**Task brief**.
Which lines in the records below contain the word "smoothed"? Copy each of them.

**Provided data**.
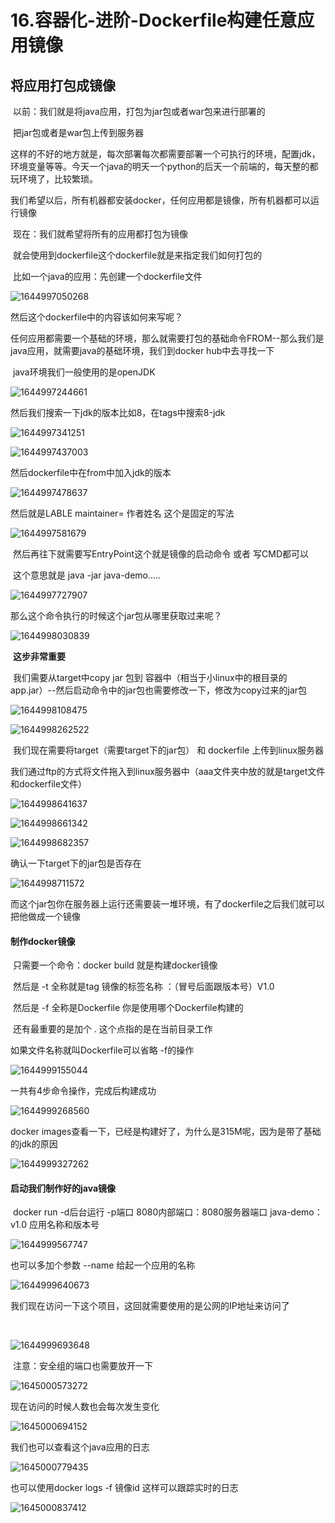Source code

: # 16.容器化-进阶-Dockerfile构建任意应用镜像



## 将应用打包成镜像

​	以前：我们就是将java应用，打包为jar包或者war包来进行部署的

​				把jar包或者是war包上传到服务器

​	这样的不好的地方就是，每次部署每次都需要部署一个可执行的环境，配置jdk，环境变量等等。今天一个java的明天一个python的后天一个前端的，每天整的都玩环境了，比较繁琐。



​	我们希望以后，所有机器都安装docker，任何应用都是镜像，所有机器都可以运行镜像



​	现在：我们就希望将所有的应用都打包为镜像

​			就会使用到dockerfile这个dockerfile就是来指定我们如何打包的

​			比如一个java的应用：先创建一个dockerfile文件

![1644997050268](../../.vuepress/public/images/1644997050268.png)





然后这个dockerfile中的内容该如何来写呢？

​	任何应用都需要一个基础的环境，那么就需要打包的基础命令FROM--那么我们是java应用，就需要java的基础环境，我们到docker hub中去寻找一下

​	java环境我们一般使用的是openJDK

![1644997244661](../../.vuepress/public/images/1644997244661.png)





然后我们搜索一下jdk的版本比如8，在tags中搜索8-jdk

![1644997341251](../../.vuepress/public/images/1644997341251.png)



![1644997437003](../../.vuepress/public/images/1644997437003.png)





然后dockerfile中在from中加入jdk的版本

![1644997478637](../../.vuepress/public/images/1644997478637.png)





然后就是LABLE maintainer= 作者姓名  这个是固定的写法

![1644997581679](../../.vuepress/public/images/1644997581679.png)





​	然后再往下就需要写EntryPoint这个就是镜像的启动命令 或者 写CMD都可以

​	这个意思就是 java -jar java-demo.....

![1644997727907](../../.vuepress/public/images/1644997727907.png)



那么这个命令执行的时候这个jar包从哪里获取过来呢？

![1644998030839](../../.vuepress/public/images/1644998030839.png)



​	**这步非常重要**

​	我们需要从target中copy  jar 包到 容器中（相当于小linux中的根目录的app.jar）--然后启动命令中的jar包也需要修改一下，修改为copy过来的jar包

![1644998108475](../../.vuepress/public/images/1644998108475.png)



![1644998262522](../../.vuepress/public/images/1644998262522.png)





​	我们现在需要将target（需要target下的jar包） 和 dockerfile 上传到linux服务器

我们通过ftp的方式将文件拖入到linux服务器中（aaa文件夹中放的就是target文件和dockerfile文件）

![1644998641637](../../.vuepress/public/images/1644998641637.png)



![1644998661342](../../.vuepress/public/images/1644998661342.png)



![1644998682357](../../.vuepress/public/images/1644998682357.png)

确认一下target下的jar包是否存在

![1644998711572](../../.vuepress/public/images/1644998711572.png)



而这个jar包你在服务器上运行还需要装一堆环境，有了dockerfile之后我们就可以把他做成一个镜像



#### 制作docker镜像

​		只需要一个命令：docker build 就是构建docker镜像

​		然后是 -t 全称就是tag 镜像的标签名称 ：（冒号后面跟版本号）V1.0

​		然后是 -f 全称是Dockerfile 你是使用哪个Dockerfile构建的

​		还有最重要的是加个 . 这个点指的是在当前目录工作

如果文件名称就叫Dockerfile可以省略 -f的操作

![1644999155044](../../.vuepress/public/images/1644999155044.png)



一共有4步命令操作，完成后构建成功

![1644999268560](../../.vuepress/public/images/1644999268560.png)



docker images查看一下，已经是构建好了，为什么是315M呢，因为是带了基础的jdk的原因

![1644999327262](../../.vuepress/public/images/1644999327262.png)







#### 启动我们制作好的java镜像

​	docker run -d后台运行 -p端口 8080内部端口：8080服务器端口 java-demo：v1.0 应用名称和版本号

![1644999567747](../../.vuepress/public/images/1644999567747.png)



也可以多加个参数 --name 给起一个应用的名称

![1644999640673](../../.vuepress/public/images/1644999640673.png)





我们现在访问一下这个项目，这回就需要使用的是公网的IP地址来访问了

​	

![1644999693648](../../.vuepress/public/images/1644999693648.png)



​	注意：安全组的端口也需要放开一下

![1645000573272](../../.vuepress/public/images/1645000573272.png)



现在访问的时候人数也会每次发生变化

![1645000694152](../../.vuepress/public/images/1645000694152.png)



我们也可以查看这个java应用的日志

![1645000779435](../../.vuepress/public/images/1645000779435.png)



也可以使用docker logs -f 镜像id   这样可以跟踪实时的日志

![1645000837412](../../.vuepress/public/images/1645000837412.png)













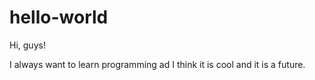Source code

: # hello-world

Hi, guys!

I always want to learn programming ad I think it is cool and it is a future.

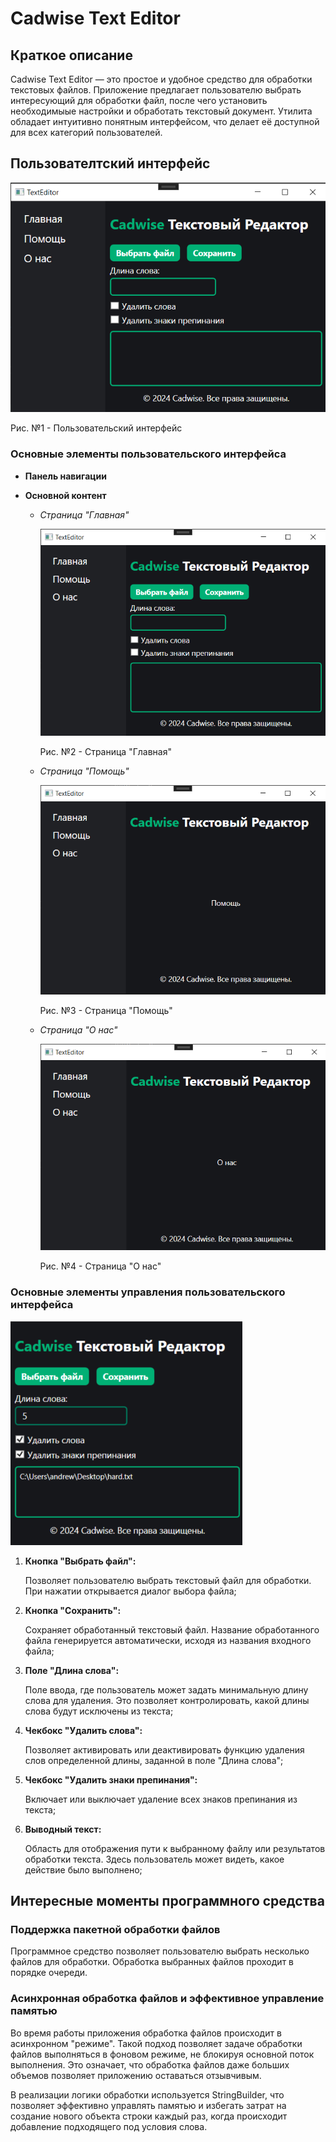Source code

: # Cadwise Text Editor

## Краткое описание

Cadwise Text Editor — это простое и удобное средство для обработки текстовых файлов.
Приложение предлагает пользователю выбрать интересующий для обработки файл, после чего установить необходимыые настройки и
обработать текстовый документ. Утилита обладает интуитивно понятным интерфейсом, что делает её доступной для всех категорий пользователей.

## Пользователтский интерфейс

![Пользовательский интерфейс](./Images/user_interface.png)

Рис. №1 - Пользовательский интерфейс

### Основные элементы пользовательского интерфейса

- **Панель навигации**

- **Основной контент**

  - _Страница "Главная"_

    ![Страница "Главная"](./Images/main_page.png)

    Рис. №2 - Страница "Главная"

  - _Страница "Помощь"_

    ![Страница "Помощь"](./Images/help_page.png)

    Рис. №3 - Страница "Помощь"

  - _Страница "О нас"_

    ![Страница "О нас"](./Images/about_page.png)

    Рис. №4 - Страница "О нас"

### Основные элементы управления пользовательского интерфейса

![Элементы управления](./Images/controls.png)

1. **Кнопка "Выбрать файл":**

   Позволяет пользователю выбрать текстовый файл для обработки. При нажатии открывается диалог выбора файла;

2. **Кнопка "Сохранить":**

   Сохраняет обработанный текстовый файл. Название обработанного файла генерируется автоматически, исходя из названия входного файла;

3. **Поле "Длина слова":**

   Поле ввода, где пользователь может задать минимальную длину слова для удаления. Это позволяет контролировать, какой длины слова будут исключены из текста;

4. **Чекбокс "Удалить слова":**

   Позволяет активировать или деактивировать функцию удаления слов определенной длины, заданной в поле "Длина слова";

5. **Чекбокс "Удалить знаки препинания":**

   Включает или выключает удаление всех знаков препинания из текста;

6. **Выводный текст:**

   Область для отображения пути к выбранному файлу или результатов обработки текста. Здесь пользователь может видеть, какое действие было выполнено;

## Интересные моменты программного средства

### Поддержка пакетной обработки файлов

Программное средство позволяет пользователю выбрать несколько файлов для обработки. Обработка выбранных файлов проходит в порядке очереди.

### Асинхронная обработка файлов и эффективное управление памятью

Во время работы приложения обработка файлов происходит в асинхронном "режиме". Такой подход позволяет задаче обработки файлов выполняться в фоновом режиме,
не блокируя основной поток выполнения. Это означает, что обработка файлов даже больших объемов позволяет приложению оставаться отзывчивым.

В реализации логики обработки используется StringBuilder, что позволяет эффективно управлять памятью и избегать затрат на создание нового объекта строки каждый раз,
когда происходит добавление подходящего под условия слова.
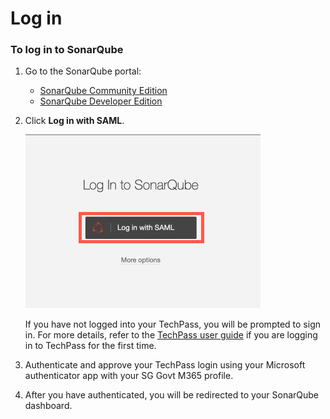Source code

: # Log in



### To log in to SonarQube  

1. Go to the SonarQube portal:
    - [SonarQube Community Edition](https://sonar.hats.stack.gov.sg/sonar)
    - [SonarQube Developer Edition](https://sonar1.hats.stack.gov.sg/sonar)
1. Click **Log in with SAML**.

    ![SonarQube](./images/sonarqube-tp.png)

    If you have not logged into your TechPass, you will be prompted to sign in. For more details, refer to the [TechPass user guide](https://docs.developer.tech.gov.sg/docs/techpass-user-guide/#/) if you are logging in to TechPass for the first time.
1. Authenticate and approve your TechPass login using your Microsoft authenticator app with your SG Govt M365 profile. 
1. After you have authenticated, you will be redirected to your SonarQube dashboard.
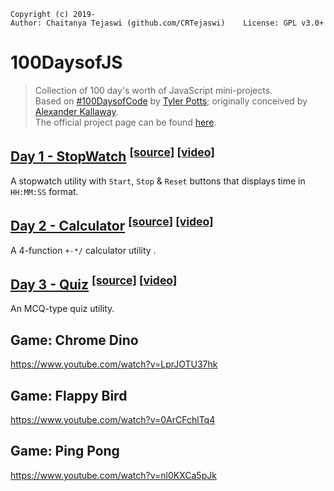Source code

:     Copyright (c) 2019-
    Author: Chaitanya Tejaswi (github.com/CRTejaswi)    License: GPL v3.0+

# 100DaysofJS
> Collection of 100 day's worth of JavaScript mini-projects. <br>
> Based on [#100DaysofCode](https://www.youtube.com/playlist?list=PLR8vUZDE6IeMxK_2dUMX9l6QrzNvWrtpP) by [Tyler Potts](https://tylerpotts.co.uk/); originally conceived by [Alexander Kallaway](http://ka11away.com/). <br>
The official project page can be found [here](https://www.100daysofcode.com/).


## [Day 1 - StopWatch](https://crtejaswi.github.io/100DaysofJS/001) <sup>[[source]](/001) [[video]](https://www.youtube.com/watch?v=Kfr0XwW4g-o)</sup>
A stopwatch utility with `Start`, `Stop` & `Reset` buttons that displays time in `HH:MM:SS` format.

## [Day 2 - Calculator](https://crtejaswi.github.io/100DaysofJS/002) <sup>[[source]](/002) [[video]](https://www.youtube.com/watch?v=iu-j_T3ki24)</sup>
A 4-function `+-*/` calculator utility .

## [Day 3 - Quiz](https://crtejaswi.github.io/100DaysofJS/003) <sup>[[source]](/003) [[video]](https://www.youtube.com/watch?v=XYpZTBzxkOY)</sup>
An MCQ-type quiz utility.


## Game: Chrome Dino
https://www.youtube.com/watch?v=LprJOTU37hk

## Game: Flappy Bird
https://www.youtube.com/watch?v=0ArCFchlTq4

## Game: Ping Pong
https://www.youtube.com/watch?v=nl0KXCa5pJk

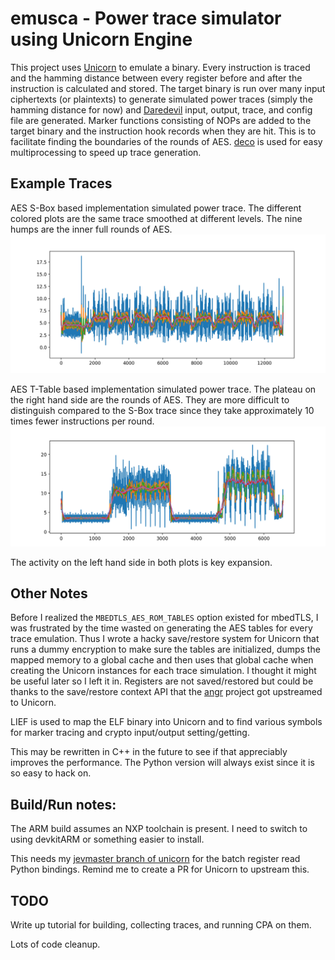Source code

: emusca - Power trace simulator using Unicorn Engine
========================

This project uses [Unicorn] to emulate a binary. Every instruction is traced
and the hamming distance between every register before and after the instruction
is calculated and stored. The target binary is run over many input ciphertexts (or plaintexts)
to generate simulated power traces (simply the hamming distance for now) and [Daredevil] input,
output, trace, and config file are generated. Marker functions consisting of NOPs are added to the
target binary and the instruction hook records when they are hit. This is to facilitate finding
the boundaries of the rounds of AES. [deco] is used for easy multiprocessing to speed up trace generation.

Example Traces
--------------
AES S-Box based implementation simulated power trace.
The different colored plots are the same trace smoothed at different levels.
The nine humps are the inner full rounds of AES.
![S-Box Trace](imgs/smoothed-sbox.png "S-Box Trace")

AES T-Table based implementation simulated power trace.
The plateau on the right hand side are the rounds of AES. They are more difficult to distinguish compared
to the S-Box trace since they take approximately 10 times fewer instructions per round.
![T-Table Trace](imgs/smoothed-ttable.png "T-Table Trace")

The activity on the left hand side in both plots is key expansion.

Other Notes
------------
Before I realized the `MBEDTLS_AES_ROM_TABLES` option existed for mbedTLS, I was frustrated by
the time wasted on generating the AES tables for every trace emulation. Thus I wrote a hacky save/restore
system for Unicorn that runs a dummy encryption to make sure the tables are initialized, dumps the mapped
memory to a global cache and then uses that global cache when creating the Unicorn instances for
each trace simulation. I thought it might be useful later so I left it in. Registers are not saved/restored
but could be thanks to the save/restore context API that the [angr] project got upstreamed to Unicorn.

LIEF is used to map the ELF binary into Unicorn and to find various symbols for marker tracing and crypto input/output setting/getting.

This may be rewritten in C++ in the future to see if that appreciably improves the performance. The Python version will always exist since it is so easy to hack on.

Build/Run notes:
-----------
The ARM build assumes an NXP toolchain is present. I need to switch to using devkitARM or something easier to install.

This needs my [jevmaster branch of unicorn] for the batch register read Python bindings. Remind me to create a PR for Unicorn to upstream this.

TODO
------------
Write up tutorial for building, collecting traces, and running CPA on them.

Lots of code cleanup.

[Unicorn]: https://github.com/unicorn-engine/unicorn
[Daredevil]: https://github.com/SideChannelMarvels/Daredevil
[deco]: https://www.peterbe.com/plog/deco
[LIEF]: https://lief.quarkslab.com
[angr]: http://angr.io
[jevmaster branch of unicorn]: https://github.com/jevinskie/unicorn/tree/jevmaster
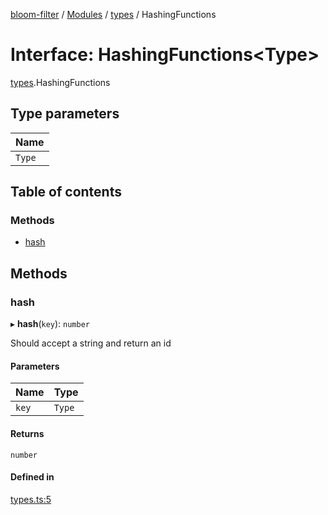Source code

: [bloom-filter](../README.md) / [Modules](../modules.md) / [types](../modules/types.md) / HashingFunctions

# Interface: HashingFunctions<Type\>

[types](../modules/types.md).HashingFunctions

## Type parameters

| Name |
| :------ |
| `Type` |

## Table of contents

### Methods

- [hash](types.HashingFunctions.md#hash)

## Methods

### hash

▸ **hash**(`key`): `number`

Should accept a string and return an id

#### Parameters

| Name | Type |
| :------ | :------ |
| `key` | `Type` |

#### Returns

`number`

#### Defined in

[types.ts:5](https://github.com/rymnc/bloom-filter-ts/blob/dfdd230/lib/types.ts#L5)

**Result for this task**.
The different colored plots are the same trace smoothed at different levels.
![S-Box Trace](imgs/smoothed-sbox.png "S-Box Trace")
![T-Table Trace](imgs/smoothed-ttable.png "T-Table Trace")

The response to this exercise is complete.